The idea of a student-run free clinic wasn't new in Aurora, Colo. The concept had been tried -- and had failed -- before. So, when a community health assessment identified access to care as a problem in 2013, grassroots organizers knew they would need a different, more collaborative approach.
When it opened in 2015, the Dedicated to Aurora's Wellness and Needs (DAWN) Clinic(www.dawnclinic.org) had more than 200 volunteers and an array of community partners,(www.dawnclinic.org) including Primary Care Progress and the Fields Foundation.
"If you are going to activate change -- whether it's in patients, a clinic or a community -- you need an intentional approach, and you need to build genuine, strategic relationships," said Kari Mader, M.D., M.P.H., who helped found DAWN while training at the University of Colorado Family Medicine Residency and now serves as the clinic's associate medical director and faculty advisor. "We need to teach students and physicians how to intentionally lead."

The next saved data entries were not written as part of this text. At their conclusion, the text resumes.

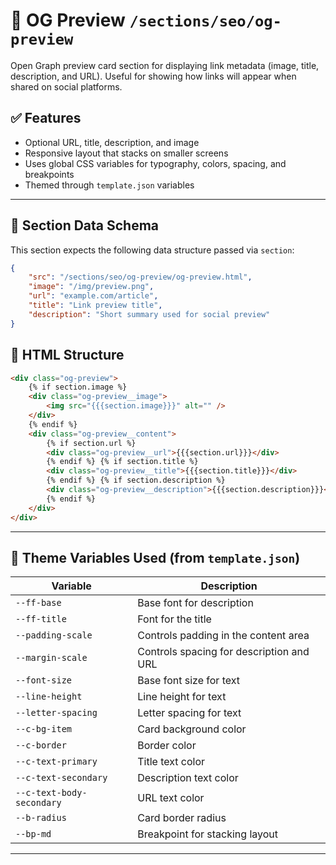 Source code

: # 📂 OG Preview `/sections/seo/og-preview`

Open Graph preview card section for displaying link metadata (image, title, description, and URL). Useful for showing how links will appear when shared on social platforms.

## ✅ Features

-   Optional URL, title, description, and image
-   Responsive layout that stacks on smaller screens
-   Uses global CSS variables for typography, colors, spacing, and breakpoints
-   Themed through `template.json` variables

---

## 🧾 Section Data Schema

This section expects the following data structure passed via `section`:

```json
{
	"src": "/sections/seo/og-preview/og-preview.html",
	"image": "/img/preview.png",
	"url": "example.com/article",
	"title": "Link preview title",
	"description": "Short summary used for social preview"
}
```

## 🧱 HTML Structure

```html
<div class="og-preview">
	{% if section.image %}
	<div class="og-preview__image">
		<img src="{{{section.image}}}" alt="" />
	</div>
	{% endif %}
	<div class="og-preview__content">
		{% if section.url %}
		<div class="og-preview__url">{{{section.url}}}</div>
		{% endif %} {% if section.title %}
		<div class="og-preview__title">{{{section.title}}}</div>
		{% endif %} {% if section.description %}
		<div class="og-preview__description">{{{section.description}}}</div>
		{% endif %}
	</div>
</div>
```

---

## 🧩 Theme Variables Used (from `template.json`)

| Variable                  | Description                              |
| ------------------------- | ---------------------------------------- |
| `--ff-base`               | Base font for description                |
| `--ff-title`              | Font for the title                       |
| `--padding-scale`         | Controls padding in the content area     |
| `--margin-scale`          | Controls spacing for description and URL |
| `--font-size`             | Base font size for text                  |
| `--line-height`           | Line height for text                     |
| `--letter-spacing`        | Letter spacing for text                  |
| `--c-bg-item`             | Card background color                    |
| `--c-border`              | Border color                             |
| `--c-text-primary`        | Title text color                         |
| `--c-text-secondary`      | Description text color                   |
| `--c-text-body-secondary` | URL text color                           |
| `--b-radius`              | Card border radius                       |
| `--bp-md`                 | Breakpoint for stacking layout           |

---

The clinic started by offering primary care and physical therapy one night a week. It has since expanded to offer subspecialty care one night a week and has recently added tuberculosis and HIV screening, as well as women's health services through new partnerships with the university's Anschutz Medical Campus and the local public health department.
University of Colorado students already had an interprofessional curriculum on their medical campus before the clinic opened, but Mader said they wanted more real-world opportunities. Each week, the clinic draws dozens of student volunteers(www.cu.edu) who are studying to be dentists, nurses, nurse practitioners, physicians, physician assistants, pharmacists and physical therapists.
"There was an outcry from students," said Mader, an assistant professor at the University of Colorado, co-director of undergraduate medical education in the Department of Family Medicine and adjunct faculty in the Colorado School of Public Health. "They said, 'We want to do work in the community, but we haven't been given a venue to do that.' The clinic is a hub for students to see the community's needs and do something about it. It's exciting. Students can learn how to partner with a community and create change."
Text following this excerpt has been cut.